Scène 6
Anna se lève et se met face aux autres acteurs. Elle se déshabille et finit en sous-vêtement.
THOMAS
Wow.
ALICE
Ca l’air de moins te déranger quand c’est elle.
LAURINE
Je le comprends.
ADRIEN
Il faut croire qu’elle est plus femme que toi.
ALICE
Ca ne reste qu’un corps, rose, mortel, fade…
ADRIEN
Oui, mais un corps de désir.
ALICE
Une femme limitée à un corps désirable, voilà qui va faire avancer notre cause.
THOMAS
Est-ce sexiste d’avoir des désirs ?
ANNA
Mais c’est fou, vous n’arrêtez jamais de parler !
ALICE
C’est vrai, ça serait dommage d’avoir un débat intéressant, baiser est bien plus important !
LAURINE
Elle a raison, vous réfléchissez trop.
THOMAS
C’est sûr que tu n’as pas ce problème, toi.
ADRIEN
Taisez-vous et admirez !
ANNA
Admirez ? Mais est-ce que je demande à ce qu’on m’admire ? Je ne suis pas une œuvre d’art, touchez moi bon sang, je ne risque pas de tomber en miettes ! Je ne suis pas précieuse, alors il n’y a pas de respect à avoir !
LAURINE
C’est que c’est impressionnant, toute cette chaire dévoilée, sans pudeur, sans finesse. J’ai l’impression de visiter une morgue.
ALICE
Le sexe n’est pas si loin de la mort, tu sais. On s’éteint un peu plus à chaque orgasme.
THOMAS
Une femme, ça se respecte, précieuse ou non !
ANNA
Allons, il n’y a rien de plus désobligeant que le respect ! Pourquoi est-ce que mon vagin devrait être respecté ? Est-ce qu’il l’a mérité ? Est-ce qu’il va recevoir la légion d’honneur ?
ALICE
Elle a raison, le respect n’est qu’un cadeau que vous nous donnez par ce qu’il vous arrange, vous les hommes. Vous avez peur des femmes, de leurs lèvres immenses prêtes à prendre le dessus et à vous engloutir. Le respect, pour vous, c’est la protection.
ADRIEN
Mais de quel respect on parle ? Depuis quand le sexe est un manque de respect, Thomas ?
THOMAS
Coucher, est-ce que ce n’est pas délabrer un sanctuaire ?
LAURINE
Je trouve ça particulièrement romantique, personnellement.
ALICE
Ca ne l’est pas, c’est seulement de l’égoïsme déguisé en pudeur.
THOMAS
Excuse-moi d’avoir autant d’estime pour toi, Alice !
ALICE
Je n’en demandais pas tant, tu sais.
ADRIEN
Je n’ai jamais autant respecté une femme qu’en la sautant, je crois.
THOMAS
Oui, bien sûr, et le sperme, c’est de l’eau bénite ! Plus la soirée avance, plus j’ai l’impression que le sexe s’est transformé en religion à vos yeux.
LAURINE
Tant mieux, les attentats à la pudeur font peu de victimes.
ALICE
C’est toi qui as organisé cette soirée, Thomas. Alors si le sexe est notre religion, tu dois être notre grand gourou !
THOMAS
Cette soirée était une erreur, je l’ai déjà dit !
ANNA
Vous faites vraiment chier ! A quoi bon me mettre à poil si c’est pour que le sexe passe avant mon sexe ! J’ai envie de gémir moi, pas de gueuler !
ADRIEN
Elle a raison. Une orgie sans plaisir perd tout son sens, faisons un effort !

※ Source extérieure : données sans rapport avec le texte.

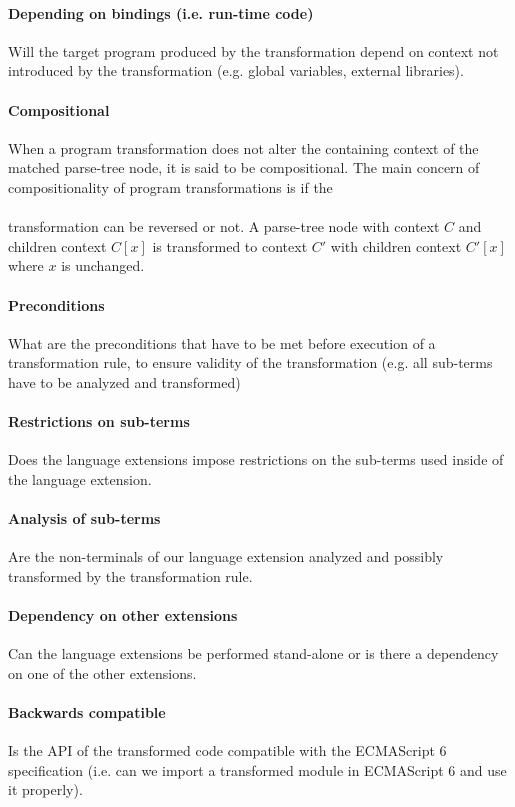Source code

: \paragraph{Depending on bindings (i.e. run-time code)}
Will the target program produced by the transformation depend on context not introduced by the transformation (e.g. global variables, external libraries).

\paragraph{Compositional}
When a program transformation does not alter the containing context of the matched parse-tree node, it is said to be compositional. The main concern of compositionality of program transformations is if the 
\\
\\
transformation can be reversed or not. 
A parse-tree node with context $C$ and children context $C[x]$ is transformed to context $C'$ with children context $C'[x]$ where $x$ is unchanged.

\paragraph{Preconditions}
What are the preconditions that have to be met before execution of a transformation rule, to ensure validity of the transformation (e.g. all sub-terms have to be analyzed and transformed)

\paragraph{Restrictions on sub-terms}
Does the language extensions impose restrictions on the sub-terms used inside of the language extension. 

\paragraph{Analysis of sub-terms}
Are the non-terminals of our language extension analyzed and possibly transformed by the transformation rule.

\paragraph{Dependency on other extensions}
Can the language extensions be performed stand-alone or is there a dependency on one of the other extensions.

\paragraph{Backwards compatible}
Is the API of the transformed code compatible with the ECMAScript 6 specification (i.e. can we import a transformed module in ECMAScript 6 and use it properly).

THOMAS en se levant pour s’isoler près de la fenêtre
Désolé, mais je ne suis plus partant. Il est clair que personne ici n’a la même conception du sexe.
ALICE
Et alors ? Est-ce que ça a déjà freiné qui que ce soit ?
THOMAS
Et bien moi, ça me freine ! Nous sommes trop différents pour avoir le même orgasme.
LAURINE
Nous sommes amis pourtant !
THOMAS
Oui, et c’est pour ça qu’on ne couche pas avec ses amis, d’habitude !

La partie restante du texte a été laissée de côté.